§ Data supplied
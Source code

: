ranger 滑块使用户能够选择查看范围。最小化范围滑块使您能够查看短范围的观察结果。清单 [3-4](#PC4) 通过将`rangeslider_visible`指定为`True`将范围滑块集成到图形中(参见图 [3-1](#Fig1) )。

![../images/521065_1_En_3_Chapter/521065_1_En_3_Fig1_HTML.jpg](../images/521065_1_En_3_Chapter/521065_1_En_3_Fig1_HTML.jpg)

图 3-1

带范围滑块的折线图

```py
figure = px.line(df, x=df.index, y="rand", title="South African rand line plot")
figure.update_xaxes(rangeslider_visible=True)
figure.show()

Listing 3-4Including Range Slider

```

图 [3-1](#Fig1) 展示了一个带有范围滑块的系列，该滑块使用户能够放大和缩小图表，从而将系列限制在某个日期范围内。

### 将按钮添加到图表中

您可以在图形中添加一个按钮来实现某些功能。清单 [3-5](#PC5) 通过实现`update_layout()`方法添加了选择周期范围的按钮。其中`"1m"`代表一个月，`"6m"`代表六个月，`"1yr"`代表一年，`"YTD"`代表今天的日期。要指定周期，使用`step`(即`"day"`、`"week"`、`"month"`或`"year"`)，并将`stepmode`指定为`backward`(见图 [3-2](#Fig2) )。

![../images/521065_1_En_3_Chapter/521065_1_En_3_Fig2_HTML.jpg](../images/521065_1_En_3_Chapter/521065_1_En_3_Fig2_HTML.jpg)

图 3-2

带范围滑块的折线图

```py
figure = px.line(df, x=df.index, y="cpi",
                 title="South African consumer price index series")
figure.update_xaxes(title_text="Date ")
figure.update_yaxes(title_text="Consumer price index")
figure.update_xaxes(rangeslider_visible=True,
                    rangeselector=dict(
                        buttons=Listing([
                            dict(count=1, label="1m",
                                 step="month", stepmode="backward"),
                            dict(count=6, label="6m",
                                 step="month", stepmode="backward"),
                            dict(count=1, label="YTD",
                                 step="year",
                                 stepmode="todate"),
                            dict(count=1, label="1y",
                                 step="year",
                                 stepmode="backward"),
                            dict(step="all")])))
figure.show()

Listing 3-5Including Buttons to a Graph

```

§ Assignment
Retype the whole of the material word for word.

§ Your solution
Source code

:ranger 滑块使用户能够选择查看范围。最小化范围滑块使您能够查看短范围的观察结果。清单 [3-4](#PC4) 通过将`rangeslider_visible`指定为`True`将范围滑块集成到图形中(参见图 [3-1](#Fig1) )。

![../images/521065_1_En_3_Chapter/521065_1_En_3_Fig1_HTML.jpg](../images/521065_1_En_3_Chapter/521065_1_En_3_Fig1_HTML.jpg)

图 3-1

带范围滑块的折线图

```py
figure = px.line(df, x=df.index, y="rand", title="South African rand line plot")
figure.update_xaxes(rangeslider_visible=True)
figure.show()

Listing 3-4Including Range Slider

```

图 [3-1](#Fig1) 展示了一个带有范围滑块的系列，该滑块使用户能够放大和缩小图表，从而将系列限制在某个日期范围内。

### 将按钮添加到图表中

您可以在图形中添加一个按钮来实现某些功能。清单 [3-5](#PC5) 通过实现`update_layout()`方法添加了选择周期范围的按钮。其中`"1m"`代表一个月，`"6m"`代表六个月，`"1yr"`代表一年，`"YTD"`代表今天的日期。要指定周期，使用`step`(即`"day"`、`"week"`、`"month"`或`"year"`)，并将`stepmode`指定为`backward`(见图 [3-2](#Fig2) )。

![../images/521065_1_En_3_Chapter/521065_1_En_3_Fig2_HTML.jpg](../images/521065_1_En_3_Chapter/521065_1_En_3_Fig2_HTML.jpg)

图 3-2

带范围滑块的折线图

```py
figure = px.line(df, x=df.index, y="cpi",
                 title="South African consumer price index series")
figure.update_xaxes(title_text="Date ")
figure.update_yaxes(title_text="Consumer price index")
figure.update_xaxes(rangeslider_visible=True,
                    rangeselector=dict(
                        buttons=Listing([
                            dict(count=1, label="1m",
                                 step="month", stepmode="backward"),
                            dict(count=6, label="6m",
                                 step="month", stepmode="backward"),
                            dict(count=1, label="YTD",
                                 step="year",
                                 stepmode="todate"),
                            dict(count=1, label="1y",
                                 step="year",
                                 stepmode="backward"),
                            dict(step="all")])))
figure.show()

Listing 3-5Including Buttons to a Graph

```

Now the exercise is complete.